● Your assignment: When the line containing "Verſtehen freilich –" appears in the entries below, begin printing there and stop after the line containing "HOG-Deskriptor und Support"; print each of those lines exactly and no other line.

============

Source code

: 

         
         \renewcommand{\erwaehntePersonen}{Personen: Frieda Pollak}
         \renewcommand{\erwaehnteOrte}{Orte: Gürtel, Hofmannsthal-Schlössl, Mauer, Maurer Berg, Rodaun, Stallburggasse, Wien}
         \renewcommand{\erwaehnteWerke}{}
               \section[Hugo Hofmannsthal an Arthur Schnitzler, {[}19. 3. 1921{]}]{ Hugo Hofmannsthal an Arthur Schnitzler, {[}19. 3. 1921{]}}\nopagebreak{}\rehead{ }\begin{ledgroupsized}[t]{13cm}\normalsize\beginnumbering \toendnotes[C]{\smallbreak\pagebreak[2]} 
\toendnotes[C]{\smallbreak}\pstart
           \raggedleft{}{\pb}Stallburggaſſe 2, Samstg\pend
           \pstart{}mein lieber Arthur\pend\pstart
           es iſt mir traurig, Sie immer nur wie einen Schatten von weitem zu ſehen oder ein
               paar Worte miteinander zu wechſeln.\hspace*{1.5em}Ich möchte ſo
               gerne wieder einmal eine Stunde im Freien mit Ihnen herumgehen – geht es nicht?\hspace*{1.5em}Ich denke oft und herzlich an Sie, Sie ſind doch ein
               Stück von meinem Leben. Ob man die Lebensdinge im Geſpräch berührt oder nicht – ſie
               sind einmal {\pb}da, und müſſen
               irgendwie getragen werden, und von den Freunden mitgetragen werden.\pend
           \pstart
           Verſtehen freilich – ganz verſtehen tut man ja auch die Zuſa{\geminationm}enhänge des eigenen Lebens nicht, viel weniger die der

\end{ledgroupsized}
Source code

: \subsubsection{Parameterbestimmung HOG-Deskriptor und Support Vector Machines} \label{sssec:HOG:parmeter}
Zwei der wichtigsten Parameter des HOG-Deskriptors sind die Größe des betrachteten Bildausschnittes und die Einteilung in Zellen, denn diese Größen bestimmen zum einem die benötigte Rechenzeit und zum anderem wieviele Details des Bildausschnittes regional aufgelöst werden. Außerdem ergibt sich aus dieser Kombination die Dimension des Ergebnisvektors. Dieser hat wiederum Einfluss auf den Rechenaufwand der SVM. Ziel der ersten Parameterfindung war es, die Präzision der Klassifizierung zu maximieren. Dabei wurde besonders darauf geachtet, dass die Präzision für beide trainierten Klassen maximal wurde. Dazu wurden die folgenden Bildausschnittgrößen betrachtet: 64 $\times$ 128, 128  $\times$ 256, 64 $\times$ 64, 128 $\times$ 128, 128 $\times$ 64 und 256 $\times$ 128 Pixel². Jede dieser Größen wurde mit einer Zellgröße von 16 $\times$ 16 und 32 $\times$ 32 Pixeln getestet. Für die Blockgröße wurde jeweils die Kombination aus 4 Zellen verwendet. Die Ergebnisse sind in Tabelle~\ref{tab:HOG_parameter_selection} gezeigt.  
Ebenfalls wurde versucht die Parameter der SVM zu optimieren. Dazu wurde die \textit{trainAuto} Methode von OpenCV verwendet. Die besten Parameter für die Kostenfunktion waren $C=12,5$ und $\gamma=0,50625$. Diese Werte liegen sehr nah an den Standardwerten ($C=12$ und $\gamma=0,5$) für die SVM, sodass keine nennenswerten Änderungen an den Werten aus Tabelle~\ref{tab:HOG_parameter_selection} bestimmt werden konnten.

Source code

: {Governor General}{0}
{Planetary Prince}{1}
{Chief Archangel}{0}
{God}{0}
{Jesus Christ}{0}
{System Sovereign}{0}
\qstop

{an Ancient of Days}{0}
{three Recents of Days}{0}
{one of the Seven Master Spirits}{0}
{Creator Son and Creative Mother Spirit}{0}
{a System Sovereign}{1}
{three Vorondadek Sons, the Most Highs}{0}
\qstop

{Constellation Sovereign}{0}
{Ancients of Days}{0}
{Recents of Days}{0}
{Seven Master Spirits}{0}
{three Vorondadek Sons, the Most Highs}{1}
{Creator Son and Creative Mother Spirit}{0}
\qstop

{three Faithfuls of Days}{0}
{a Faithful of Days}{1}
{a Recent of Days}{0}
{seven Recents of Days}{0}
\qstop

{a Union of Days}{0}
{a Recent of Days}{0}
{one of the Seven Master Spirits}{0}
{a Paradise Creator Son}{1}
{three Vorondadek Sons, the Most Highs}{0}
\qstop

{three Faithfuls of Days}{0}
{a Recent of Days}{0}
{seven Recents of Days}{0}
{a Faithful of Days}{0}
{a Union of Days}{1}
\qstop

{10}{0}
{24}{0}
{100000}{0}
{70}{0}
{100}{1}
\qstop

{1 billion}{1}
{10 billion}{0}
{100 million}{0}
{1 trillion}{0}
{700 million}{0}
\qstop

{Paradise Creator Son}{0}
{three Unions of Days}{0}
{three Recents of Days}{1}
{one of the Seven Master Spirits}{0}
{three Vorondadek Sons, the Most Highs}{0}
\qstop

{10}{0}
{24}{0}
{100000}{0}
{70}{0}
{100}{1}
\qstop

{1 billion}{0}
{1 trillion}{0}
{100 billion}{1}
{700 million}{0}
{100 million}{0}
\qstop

============

● Answer section:
           Verſtehen freilich – ganz verſtehen tut man ja auch die Zuſa{\geminationm}enhänge des eigenen Lebens nicht, viel weniger die der

\end{ledgroupsized}
Source code

: \subsubsection{Parameterbestimmung HOG-Deskriptor und Support Vector Machines} \label{sssec:HOG:parmeter}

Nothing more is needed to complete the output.